[Records from a data source]
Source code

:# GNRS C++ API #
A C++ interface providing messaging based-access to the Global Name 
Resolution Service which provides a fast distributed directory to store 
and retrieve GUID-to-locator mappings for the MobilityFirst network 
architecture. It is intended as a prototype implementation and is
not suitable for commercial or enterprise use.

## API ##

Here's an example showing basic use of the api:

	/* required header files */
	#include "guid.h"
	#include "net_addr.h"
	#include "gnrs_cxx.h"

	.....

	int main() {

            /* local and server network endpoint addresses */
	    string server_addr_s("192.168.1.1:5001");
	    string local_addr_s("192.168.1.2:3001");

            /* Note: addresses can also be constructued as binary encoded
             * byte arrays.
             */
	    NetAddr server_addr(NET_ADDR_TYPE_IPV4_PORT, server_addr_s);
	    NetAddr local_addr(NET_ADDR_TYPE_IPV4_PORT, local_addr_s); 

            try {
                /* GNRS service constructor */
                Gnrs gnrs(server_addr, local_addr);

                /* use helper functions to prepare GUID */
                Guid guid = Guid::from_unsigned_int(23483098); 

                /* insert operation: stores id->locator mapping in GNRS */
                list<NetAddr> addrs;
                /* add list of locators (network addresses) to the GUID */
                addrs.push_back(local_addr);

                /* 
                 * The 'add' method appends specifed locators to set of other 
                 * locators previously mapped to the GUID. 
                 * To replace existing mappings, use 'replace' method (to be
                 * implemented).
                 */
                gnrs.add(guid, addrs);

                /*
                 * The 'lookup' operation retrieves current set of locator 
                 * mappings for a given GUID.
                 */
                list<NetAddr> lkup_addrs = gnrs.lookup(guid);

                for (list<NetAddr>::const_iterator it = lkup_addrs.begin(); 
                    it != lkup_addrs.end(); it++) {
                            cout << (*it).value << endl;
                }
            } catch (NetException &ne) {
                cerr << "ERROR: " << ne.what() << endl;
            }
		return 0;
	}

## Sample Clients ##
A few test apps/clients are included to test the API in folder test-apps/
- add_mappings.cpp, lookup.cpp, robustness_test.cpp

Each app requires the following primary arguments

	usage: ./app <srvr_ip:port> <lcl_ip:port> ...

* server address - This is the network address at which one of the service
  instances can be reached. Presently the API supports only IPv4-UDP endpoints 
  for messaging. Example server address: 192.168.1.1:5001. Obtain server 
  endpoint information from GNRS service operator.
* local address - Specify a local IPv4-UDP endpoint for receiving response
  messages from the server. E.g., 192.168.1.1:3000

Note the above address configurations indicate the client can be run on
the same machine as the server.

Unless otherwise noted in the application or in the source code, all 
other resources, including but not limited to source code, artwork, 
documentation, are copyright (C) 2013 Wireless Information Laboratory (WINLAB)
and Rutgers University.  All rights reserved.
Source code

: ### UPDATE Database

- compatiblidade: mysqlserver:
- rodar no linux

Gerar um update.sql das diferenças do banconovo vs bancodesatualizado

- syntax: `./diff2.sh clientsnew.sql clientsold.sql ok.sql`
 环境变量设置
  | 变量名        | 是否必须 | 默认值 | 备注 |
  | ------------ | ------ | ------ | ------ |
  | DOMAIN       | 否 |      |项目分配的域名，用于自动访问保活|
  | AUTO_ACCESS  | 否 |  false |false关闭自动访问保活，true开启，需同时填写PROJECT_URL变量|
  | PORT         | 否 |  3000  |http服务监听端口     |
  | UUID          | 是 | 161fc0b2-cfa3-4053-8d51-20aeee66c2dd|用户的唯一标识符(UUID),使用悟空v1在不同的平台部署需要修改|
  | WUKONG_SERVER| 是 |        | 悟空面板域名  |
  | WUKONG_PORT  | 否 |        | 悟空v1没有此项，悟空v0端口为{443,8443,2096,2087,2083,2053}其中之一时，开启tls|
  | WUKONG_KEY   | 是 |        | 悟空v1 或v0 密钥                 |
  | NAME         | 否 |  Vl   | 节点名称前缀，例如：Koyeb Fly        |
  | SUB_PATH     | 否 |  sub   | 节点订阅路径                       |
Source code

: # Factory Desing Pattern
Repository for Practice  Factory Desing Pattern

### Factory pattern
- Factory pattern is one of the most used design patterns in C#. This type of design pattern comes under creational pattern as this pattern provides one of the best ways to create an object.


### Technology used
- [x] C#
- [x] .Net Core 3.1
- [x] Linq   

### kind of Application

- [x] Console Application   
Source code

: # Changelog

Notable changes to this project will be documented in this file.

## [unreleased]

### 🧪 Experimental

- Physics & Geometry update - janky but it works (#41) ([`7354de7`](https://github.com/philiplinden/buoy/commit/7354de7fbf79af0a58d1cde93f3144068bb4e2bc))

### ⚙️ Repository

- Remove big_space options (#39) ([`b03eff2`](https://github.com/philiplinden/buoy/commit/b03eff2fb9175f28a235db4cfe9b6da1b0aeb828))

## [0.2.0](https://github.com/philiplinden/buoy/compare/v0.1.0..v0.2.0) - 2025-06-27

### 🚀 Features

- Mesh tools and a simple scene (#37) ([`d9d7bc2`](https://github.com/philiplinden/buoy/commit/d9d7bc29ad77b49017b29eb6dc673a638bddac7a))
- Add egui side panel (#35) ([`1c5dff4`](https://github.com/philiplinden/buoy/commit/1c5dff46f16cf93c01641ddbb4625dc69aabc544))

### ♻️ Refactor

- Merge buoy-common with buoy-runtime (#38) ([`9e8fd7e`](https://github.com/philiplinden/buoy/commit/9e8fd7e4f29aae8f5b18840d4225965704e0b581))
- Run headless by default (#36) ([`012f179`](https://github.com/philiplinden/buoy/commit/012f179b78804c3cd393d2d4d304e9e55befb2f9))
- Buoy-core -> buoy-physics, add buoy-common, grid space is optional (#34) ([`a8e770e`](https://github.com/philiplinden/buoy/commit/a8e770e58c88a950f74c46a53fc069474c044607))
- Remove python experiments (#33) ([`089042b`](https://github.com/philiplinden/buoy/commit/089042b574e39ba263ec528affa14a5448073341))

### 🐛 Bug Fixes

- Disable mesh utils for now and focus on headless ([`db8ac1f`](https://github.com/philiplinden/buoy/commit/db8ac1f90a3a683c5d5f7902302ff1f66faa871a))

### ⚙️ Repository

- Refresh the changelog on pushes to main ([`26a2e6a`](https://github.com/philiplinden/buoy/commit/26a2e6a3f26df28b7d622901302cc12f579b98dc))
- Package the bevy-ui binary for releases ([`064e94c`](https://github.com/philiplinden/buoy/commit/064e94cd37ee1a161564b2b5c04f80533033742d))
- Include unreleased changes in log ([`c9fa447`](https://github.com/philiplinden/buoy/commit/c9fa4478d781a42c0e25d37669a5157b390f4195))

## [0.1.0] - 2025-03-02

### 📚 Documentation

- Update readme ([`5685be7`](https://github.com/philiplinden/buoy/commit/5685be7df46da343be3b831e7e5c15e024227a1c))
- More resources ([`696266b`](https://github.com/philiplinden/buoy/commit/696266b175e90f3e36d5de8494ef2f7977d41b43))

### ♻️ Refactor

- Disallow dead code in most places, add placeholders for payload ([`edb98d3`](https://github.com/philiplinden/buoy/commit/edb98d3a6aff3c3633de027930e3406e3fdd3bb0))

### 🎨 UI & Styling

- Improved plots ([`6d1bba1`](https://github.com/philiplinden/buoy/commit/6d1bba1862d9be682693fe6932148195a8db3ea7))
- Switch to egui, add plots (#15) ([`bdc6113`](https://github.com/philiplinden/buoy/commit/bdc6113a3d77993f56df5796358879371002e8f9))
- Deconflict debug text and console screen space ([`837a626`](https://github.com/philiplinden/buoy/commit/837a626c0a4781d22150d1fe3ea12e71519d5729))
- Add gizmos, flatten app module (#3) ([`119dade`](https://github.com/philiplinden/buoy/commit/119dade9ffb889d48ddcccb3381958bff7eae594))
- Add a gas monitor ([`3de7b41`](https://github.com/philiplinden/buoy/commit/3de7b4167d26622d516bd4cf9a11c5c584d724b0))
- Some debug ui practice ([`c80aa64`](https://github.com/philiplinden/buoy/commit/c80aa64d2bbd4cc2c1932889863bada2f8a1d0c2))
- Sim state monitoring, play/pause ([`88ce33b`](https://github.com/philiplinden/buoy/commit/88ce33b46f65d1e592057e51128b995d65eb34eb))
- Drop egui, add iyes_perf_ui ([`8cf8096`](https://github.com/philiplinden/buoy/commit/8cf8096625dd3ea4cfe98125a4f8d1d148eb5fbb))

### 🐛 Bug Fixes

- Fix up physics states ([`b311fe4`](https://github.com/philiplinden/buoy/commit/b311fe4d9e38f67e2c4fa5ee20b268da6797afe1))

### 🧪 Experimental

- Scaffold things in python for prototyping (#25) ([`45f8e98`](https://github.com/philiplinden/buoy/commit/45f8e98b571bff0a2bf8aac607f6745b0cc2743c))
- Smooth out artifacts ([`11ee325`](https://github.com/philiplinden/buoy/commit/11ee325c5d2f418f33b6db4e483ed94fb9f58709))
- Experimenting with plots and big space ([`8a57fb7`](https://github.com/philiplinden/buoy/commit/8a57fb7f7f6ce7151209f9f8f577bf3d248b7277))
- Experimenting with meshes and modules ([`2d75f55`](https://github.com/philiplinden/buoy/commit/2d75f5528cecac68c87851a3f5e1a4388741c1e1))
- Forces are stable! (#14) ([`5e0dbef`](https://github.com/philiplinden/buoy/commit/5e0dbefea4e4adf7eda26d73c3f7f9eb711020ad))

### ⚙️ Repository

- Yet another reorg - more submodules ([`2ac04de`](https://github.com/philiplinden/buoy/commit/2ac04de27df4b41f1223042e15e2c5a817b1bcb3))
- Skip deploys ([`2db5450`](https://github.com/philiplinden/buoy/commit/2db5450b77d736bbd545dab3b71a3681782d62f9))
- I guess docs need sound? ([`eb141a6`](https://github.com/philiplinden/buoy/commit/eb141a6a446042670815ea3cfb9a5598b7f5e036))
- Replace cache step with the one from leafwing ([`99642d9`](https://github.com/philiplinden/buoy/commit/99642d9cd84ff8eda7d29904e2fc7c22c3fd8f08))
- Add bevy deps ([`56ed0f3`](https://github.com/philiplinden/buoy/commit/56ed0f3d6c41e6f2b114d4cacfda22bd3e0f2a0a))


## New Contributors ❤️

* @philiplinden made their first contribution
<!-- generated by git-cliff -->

**Aim of the exercise**
A single number is expected: how many lines in the entries contain "lookup".

**Answer space**
3